Twitter Inc (TWTR) stock has been crushed since the second quarter of 2015, losing well over 60% of its value, which includes losses of more than 20% this year.

Twitter Stock -- Why You Should Cheer the TWTR ShakeupIt has been a bloodbath, to say the least, with the company undergoing some major changes to try and revamp its image and operations and to re-accelerate long-term growth.

These are changes, including Twitter’s recent management shakeup, that are necessary, and will lead Twitter stock higher soon.

Shakeups Are Good for TWTR Stock

In CEO Jack Dorsey’s press release, he expressed his sadness to see the company’s engineering chief, HR vice president and heads of product and media leave Twitter. This means that just about all of the executive team at the time of its IPO are now gone.

While this may seem like bad news, sometimes a fresh start is a good thing, as past management gets complacent and tends to base decisions on what previously worked.

Fact is, the social media business is changing rapidly. It is now a crowded space where each company is fighting for marketing and ad dollars.

Up until this point, TWTR has been losing this battle, as evidenced by the declines in Twitter stock, the downward revisions for growth expectations and its lack of an identity. the departing employees may be the same executive team that was successful at building TWTR, but it is also the same folks who hit a wall when trying to grow its monthly active user base, and failed to keep users engaged on the platform or to keep the company growing in a way that meets and exceeds analyst expectations.

It’s a New Day at Twitter

Twitter has been a mess, and it needed a new look. CEO Jack Dorsey has done just that.

First, he laid off 8% of the company’s workforce. This forces Product and Engineering to work faster with a smaller and nimbler team, and forces the organization to streamline.

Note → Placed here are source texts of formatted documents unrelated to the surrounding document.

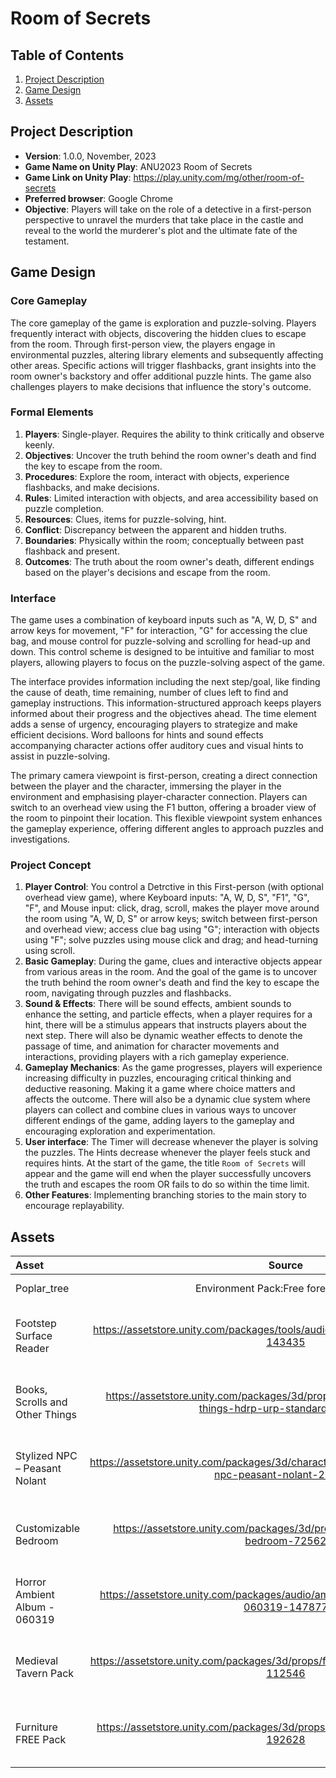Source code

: # Room of Secrets

## Table of Contents
1. [Project Description](#project-description)
2. [Game Design](#game-design)
3. [Assets](#assets)

## Project Description
- **Version**: 1.0.0, November, 2023
- **Game Name on Unity Play**: ANU2023 Room of Secrets
- **Game Link on Unity Play**: https://play.unity.com/mg/other/room-of-secrets
- **Preferred browser**: Google Chrome
- **Objective**: Players will take on the role of a detective in a first-person perspective to unravel the murders that take place in the castle and reveal to the world the murderer's plot and the ultimate fate of the testament.

## Game Design
### Core Gameplay
The core gameplay of the game is exploration and puzzle-solving. Players frequently interact with objects, discovering the hidden clues to escape from the room. Through first-person view, the players engage in environmental puzzles, altering library elements and subsequently affecting other areas. Specific actions will trigger flashbacks, grant insights into the room owner's backstory and offer additional puzzle hints. The game also challenges players to make decisions that influence the story's outcome. 

### Formal Elements 
1. **Players**: Single-player. Requires the ability to think critically and observe keenly.
2. **Objectives**: Uncover the truth behind the room owner's death and find the key to escape from the room.
3. **Procedures**: Explore the room, interact with objects, experience flashbacks, and make decisions.
4. **Rules**: Limited interaction with objects, and area accessibility based on puzzle completion.
5. **Resources**: Clues, items for puzzle-solving, hint.
6. **Conflict**: Discrepancy between the apparent and hidden truths.
7. **Boundaries**: Physically within the room; conceptually between past flashback and present.
8. **Outcomes**: The truth about the room owner's death, different endings based on the player's decisions and escape from the room.

### Interface
The game uses a combination of keyboard inputs such as "A, W, D, S" and arrow keys for movement, "F" for interaction, "G" for accessing the clue bag, and mouse control for puzzle-solving and scrolling for head-up and down. This control scheme is designed to be intuitive and familiar to most players, allowing players to focus on the puzzle-solving aspect of the game. 


The interface provides information including the next step/goal, like finding the cause of death, time remaining, number of clues left to find and gameplay instructions. This information-structured approach keeps players informed about their progress and the objectives ahead. The time element adds a sense of urgency, encouraging players to strategize and make efficient decisions. Word balloons for hints and sound effects accompanying character actions offer auditory cues and visual hints to assist in puzzle-solving.


The primary camera viewpoint is first-person, creating a direct connection between the player and the character, immersing the player in the environment and emphasising player-character connection. Players can switch to an overhead view using the F1 button, offering a broader view of the room to pinpoint their location. This flexible viewpoint system enhances the gameplay experience, offering different angles to approach puzzles and investigations.  

### Project Concept
1. **Player Control**: You control a Detrctive in this First-person (with optional overhead view game), where Keyboard inputs: "A, W, D, S", "F1", "G", "F", and Mouse input: click, drag, scroll, makes the player move around the room using "A, W, D, S" or arrow keys; switch between first-person and overhead view; access clue bag using "G"; interaction with objects using "F"; solve puzzles using mouse click and drag; and head-turning using scroll.
2. **Basic Gameplay**: During the game, clues and interactive objects appear from various areas in the room. And the goal of the game is to uncover the truth behind the room owner's death and find the key to escape the room, navigating through puzzles and flashbacks.
3. **Sound & Effects**: There will be sound effects, ambient sounds to enhance the setting, and particle effects, when a player requires for a hint, there will be a stimulus appears that instructs players about the next step. There will also be dynamic weather effects to denote the passage of time, and animation for character movements and interactions, providing players with a rich gameplay experience.
4. **Gameplay Mechanics**: As the game progresses, players will experience increasing difficulty in puzzles, encouraging critical thinking and deductive reasoning. Making it a game where choice matters and affects the outcome. There will also be a dynamic clue system where players can collect and combine clues in various ways to uncover different endings of the game, adding layers to the gameplay and encouraging exploration and experimentation.
5. **User interface**: The Timer will decrease whenever the player is solving the puzzles. The Hints decrease whenever the player feels stuck and requires hints. At the start of the game, the title `Room of Secrets` will appear and the game will end when the player successfully uncovers the truth and escapes the room OR fails to do so within the time limit.
6. **Other Features**: Implementing branching stories to the main story to encourage replayability.

## Assets
| Asset       | Source                               |     Licence      |
|:---------|:------------:|:------------:|
|Poplar_tree  | Environment Pack:Free forest samples |Extension Asset   |
|Footstep Surface Reader   | https://assetstore.unity.com/packages/tools/audio/fsr-footstepsurface-reader-143435|Standard Unity Assets Store EULA|
|Books, Scrolls and Other Things  |https://assetstore.unity.com/packages/3d/props/books-scrolls-and-other-things-hdrp-urp-standard-198855|Standard Unity Assets Store EULA|
|Stylized NPC – Peasant Nolant  |https://assetstore.unity.com/packages/3d/characters/humanoids/fantasy/stylized-npc-peasant-nolant-252440|Standard Unity Assets Store EULA |
|Customizable Bedroom   | https://assetstore.unity.com/packages/3d/props/furniture/customizable-bedroom-72562 |Standard Unity Assets Store EULA|
|Horror Ambient Album - 060319  | https://assetstore.unity.com/packages/audio/ambient/horror-ambient-album-060319-147877 |Standard Unity Assets Store EULA|
|Medieval Tavern Pack  | https://assetstore.unity.com/packages/3d/props/furniture/medieval-tavern-pack-112546 |Standard Unity Assets Store EULA|
|Furniture FREE Pack   | https://assetstore.unity.com/packages/3d/props/furniture/furniture-free-pack-192628 |Standard Unity Assets Store EULA|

Second, Twitter announced plans to monetize the 500 million logged off users who see tweets but do not have actual Twitter accounts. This is a huge move, and according to Dorsey, these users can be monetized at about half the rate of logged in users.

And finally, those long-time executives who are now gone were probably resistant to the necessary changes.

Maybe they disagreed with Dorsey’s decision to embrace logged off users, instead of trying to convert those consumers to active users. Or maybe they did not like the firings and the extra work it put on their plates. Maybe it was something else, but the bottom line is that Dorsey’s changes have created an outlook where Twitter’s revenue growth can accelerate through these 500 million users and its margins can rise through job cuts.

Clearly, this is not the “old Twitter” that the formerly employed executives came to love, but a new Twitter that is focused on revenue growth, margin expansion and accountability.

Personally, I like the latter, never bought into the former, and after big losses in Twitter stock, I am a buyer of the changes that Dorsey is making.

As of this writing, Brian Nichols was long TWTR stock.